*** Opening of Raw data ***
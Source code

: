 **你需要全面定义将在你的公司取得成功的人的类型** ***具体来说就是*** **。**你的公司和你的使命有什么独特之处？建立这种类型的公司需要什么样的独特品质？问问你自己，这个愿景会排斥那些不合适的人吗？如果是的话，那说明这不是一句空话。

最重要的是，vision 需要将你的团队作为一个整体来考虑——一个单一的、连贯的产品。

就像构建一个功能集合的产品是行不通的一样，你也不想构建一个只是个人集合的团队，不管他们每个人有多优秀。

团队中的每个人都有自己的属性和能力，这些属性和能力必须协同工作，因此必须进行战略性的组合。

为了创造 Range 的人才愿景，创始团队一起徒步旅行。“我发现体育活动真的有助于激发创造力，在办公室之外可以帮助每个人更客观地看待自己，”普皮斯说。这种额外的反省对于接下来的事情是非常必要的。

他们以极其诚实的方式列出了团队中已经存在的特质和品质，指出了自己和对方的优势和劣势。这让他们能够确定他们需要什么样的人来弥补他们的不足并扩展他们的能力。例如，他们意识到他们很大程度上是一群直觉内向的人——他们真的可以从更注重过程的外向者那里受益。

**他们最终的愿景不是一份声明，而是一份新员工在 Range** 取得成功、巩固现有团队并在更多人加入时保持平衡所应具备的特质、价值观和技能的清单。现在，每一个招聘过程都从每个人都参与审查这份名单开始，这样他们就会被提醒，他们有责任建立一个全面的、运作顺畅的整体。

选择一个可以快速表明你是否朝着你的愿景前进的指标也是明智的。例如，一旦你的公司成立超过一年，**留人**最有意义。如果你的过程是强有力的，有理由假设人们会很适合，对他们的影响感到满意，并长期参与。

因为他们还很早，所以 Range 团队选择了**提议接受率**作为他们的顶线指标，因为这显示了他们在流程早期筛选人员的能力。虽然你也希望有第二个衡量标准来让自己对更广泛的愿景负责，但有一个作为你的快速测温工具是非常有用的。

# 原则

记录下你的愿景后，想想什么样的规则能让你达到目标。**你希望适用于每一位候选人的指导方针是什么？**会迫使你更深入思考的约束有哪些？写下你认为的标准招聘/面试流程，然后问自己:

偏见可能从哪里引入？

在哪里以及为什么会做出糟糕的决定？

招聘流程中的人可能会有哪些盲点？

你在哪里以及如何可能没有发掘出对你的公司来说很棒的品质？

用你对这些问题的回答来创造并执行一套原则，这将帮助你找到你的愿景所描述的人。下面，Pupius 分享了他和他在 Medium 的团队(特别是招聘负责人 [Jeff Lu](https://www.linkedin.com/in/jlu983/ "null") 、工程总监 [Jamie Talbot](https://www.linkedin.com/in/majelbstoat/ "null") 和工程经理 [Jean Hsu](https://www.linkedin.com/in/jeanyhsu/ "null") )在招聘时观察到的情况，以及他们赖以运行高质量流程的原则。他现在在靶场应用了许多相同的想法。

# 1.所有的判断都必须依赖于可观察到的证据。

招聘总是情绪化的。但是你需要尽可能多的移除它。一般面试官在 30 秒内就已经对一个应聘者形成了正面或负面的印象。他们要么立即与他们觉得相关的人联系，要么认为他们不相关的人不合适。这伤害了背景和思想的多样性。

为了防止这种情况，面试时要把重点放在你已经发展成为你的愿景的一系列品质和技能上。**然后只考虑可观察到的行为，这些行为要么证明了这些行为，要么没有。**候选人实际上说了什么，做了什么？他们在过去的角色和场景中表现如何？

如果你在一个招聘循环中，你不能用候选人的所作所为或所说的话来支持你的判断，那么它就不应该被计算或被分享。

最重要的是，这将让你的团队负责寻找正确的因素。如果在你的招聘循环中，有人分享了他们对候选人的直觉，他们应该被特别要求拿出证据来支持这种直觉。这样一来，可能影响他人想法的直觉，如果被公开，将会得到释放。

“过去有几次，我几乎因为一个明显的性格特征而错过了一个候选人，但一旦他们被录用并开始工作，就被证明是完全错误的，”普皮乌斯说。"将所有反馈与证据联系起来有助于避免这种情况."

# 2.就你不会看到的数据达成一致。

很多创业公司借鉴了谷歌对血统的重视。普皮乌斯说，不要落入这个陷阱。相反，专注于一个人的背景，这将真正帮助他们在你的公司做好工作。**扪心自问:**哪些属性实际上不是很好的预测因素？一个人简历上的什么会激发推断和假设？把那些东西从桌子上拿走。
*** Close of Raw data ***
**Assigned task:** The answer should consist only of the lines from the line containing "你在哪里以及如何可能没有发掘出对你的公司来说很棒的品质？" through the final line of the listing above, reproduced exactly.

**The answer:**
你在哪里以及如何可能没有发掘出对你的公司来说很棒的品质？

用你对这些问题的回答来创造并执行一套原则，这将帮助你找到你的愿景所描述的人。下面，Pupius 分享了他和他在 Medium 的团队(特别是招聘负责人 [Jeff Lu](https://www.linkedin.com/in/jlu983/ "null") 、工程总监 [Jamie Talbot](https://www.linkedin.com/in/majelbstoat/ "null") 和工程经理 [Jean Hsu](https://www.linkedin.com/in/jeanyhsu/ "null") )在招聘时观察到的情况，以及他们赖以运行高质量流程的原则。他现在在靶场应用了许多相同的想法。

# 1.所有的判断都必须依赖于可观察到的证据。

招聘总是情绪化的。但是你需要尽可能多的移除它。一般面试官在 30 秒内就已经对一个应聘者形成了正面或负面的印象。他们要么立即与他们觉得相关的人联系，要么认为他们不相关的人不合适。这伤害了背景和思想的多样性。

为了防止这种情况，面试时要把重点放在你已经发展成为你的愿景的一系列品质和技能上。**然后只考虑可观察到的行为，这些行为要么证明了这些行为，要么没有。**候选人实际上说了什么，做了什么？他们在过去的角色和场景中表现如何？

如果你在一个招聘循环中，你不能用候选人的所作所为或所说的话来支持你的判断，那么它就不应该被计算或被分享。

最重要的是，这将让你的团队负责寻找正确的因素。如果在你的招聘循环中，有人分享了他们对候选人的直觉，他们应该被特别要求拿出证据来支持这种直觉。这样一来，可能影响他人想法的直觉，如果被公开，将会得到释放。

“过去有几次，我几乎因为一个明显的性格特征而错过了一个候选人，但一旦他们被录用并开始工作，就被证明是完全错误的，”普皮乌斯说。"将所有反馈与证据联系起来有助于避免这种情况."

# 2.就你不会看到的数据达成一致。

很多创业公司借鉴了谷歌对血统的重视。普皮乌斯说，不要落入这个陷阱。相反，专注于一个人的背景，这将真正帮助他们在你的公司做好工作。**扪心自问:**哪些属性实际上不是很好的预测因素？一个人简历上的什么会激发推断和假设？把那些东西从桌子上拿走。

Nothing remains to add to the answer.